Provide again, from the entries below, every line from the one containing "- **Coins Collected**: Total count" through the one containing "### **Potential Improvements**", exactly as written, and no other line.

Stored data:
#####

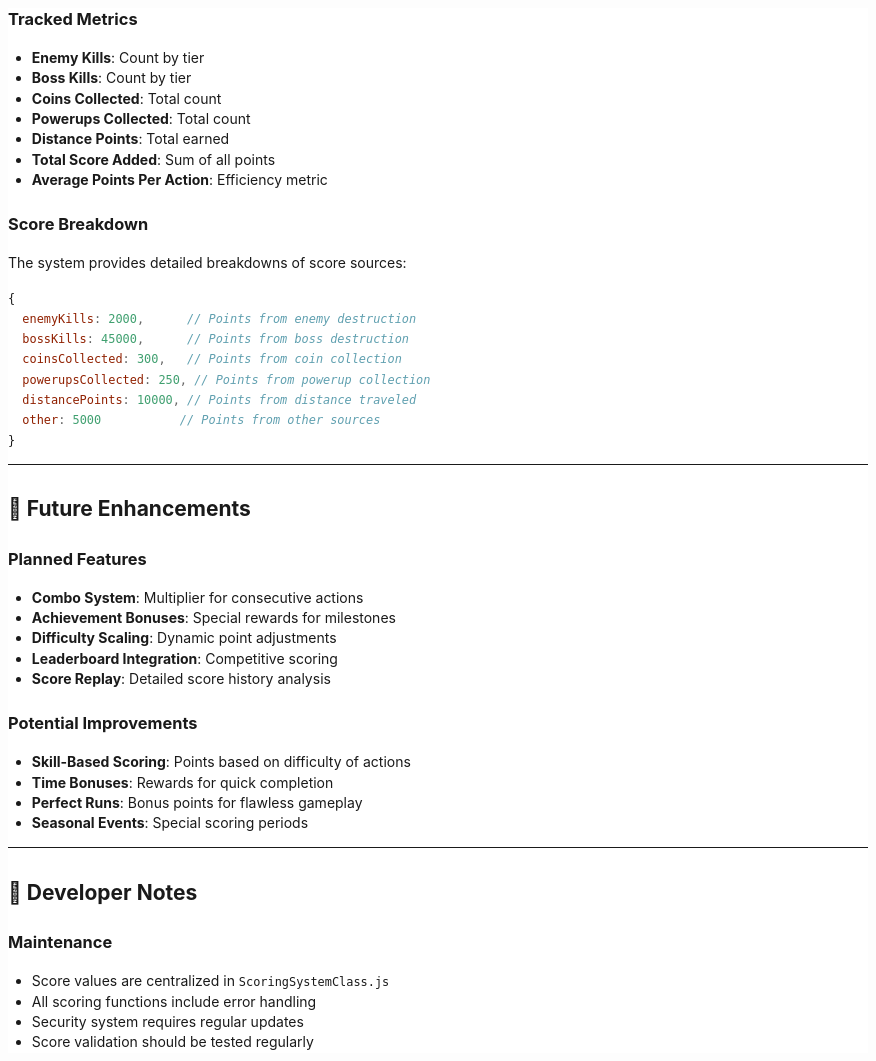 ### **Tracked Metrics**
- **Enemy Kills**: Count by tier
- **Boss Kills**: Count by tier
- **Coins Collected**: Total count
- **Powerups Collected**: Total count
- **Distance Points**: Total earned
- **Total Score Added**: Sum of all points
- **Average Points Per Action**: Efficiency metric

### **Score Breakdown**
The system provides detailed breakdowns of score sources:
```javascript
{
  enemyKills: 2000,      // Points from enemy destruction
  bossKills: 45000,      // Points from boss destruction
  coinsCollected: 300,   // Points from coin collection
  powerupsCollected: 250, // Points from powerup collection
  distancePoints: 10000, // Points from distance traveled
  other: 5000           // Points from other sources
}
```

---

## 🎯 **Future Enhancements**

### **Planned Features**
- **Combo System**: Multiplier for consecutive actions
- **Achievement Bonuses**: Special rewards for milestones
- **Difficulty Scaling**: Dynamic point adjustments
- **Leaderboard Integration**: Competitive scoring
- **Score Replay**: Detailed score history analysis

### **Potential Improvements**
- **Skill-Based Scoring**: Points based on difficulty of actions
- **Time Bonuses**: Rewards for quick completion
- **Perfect Runs**: Bonus points for flawless gameplay
- **Seasonal Events**: Special scoring periods

---

## 📝 **Developer Notes**

### **Maintenance**
- Score values are centralized in `ScoringSystemClass.js`
- All scoring functions include error handling
- Security system requires regular updates
- Score validation should be tested regularly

#####

**Task result:**
- **Coins Collected**: Total count
- **Powerups Collected**: Total count
- **Distance Points**: Total earned
- **Total Score Added**: Sum of all points
- **Average Points Per Action**: Efficiency metric

### **Score Breakdown**
The system provides detailed breakdowns of score sources:
```javascript
{
  enemyKills: 2000,      // Points from enemy destruction
  bossKills: 45000,      // Points from boss destruction
  coinsCollected: 300,   // Points from coin collection
  powerupsCollected: 250, // Points from powerup collection
  distancePoints: 10000, // Points from distance traveled
  other: 5000           // Points from other sources
}
```

---

## 🎯 **Future Enhancements**

### **Planned Features**
- **Combo System**: Multiplier for consecutive actions
- **Achievement Bonuses**: Special rewards for milestones
- **Difficulty Scaling**: Dynamic point adjustments
- **Leaderboard Integration**: Competitive scoring
- **Score Replay**: Detailed score history analysis

### **Potential Improvements**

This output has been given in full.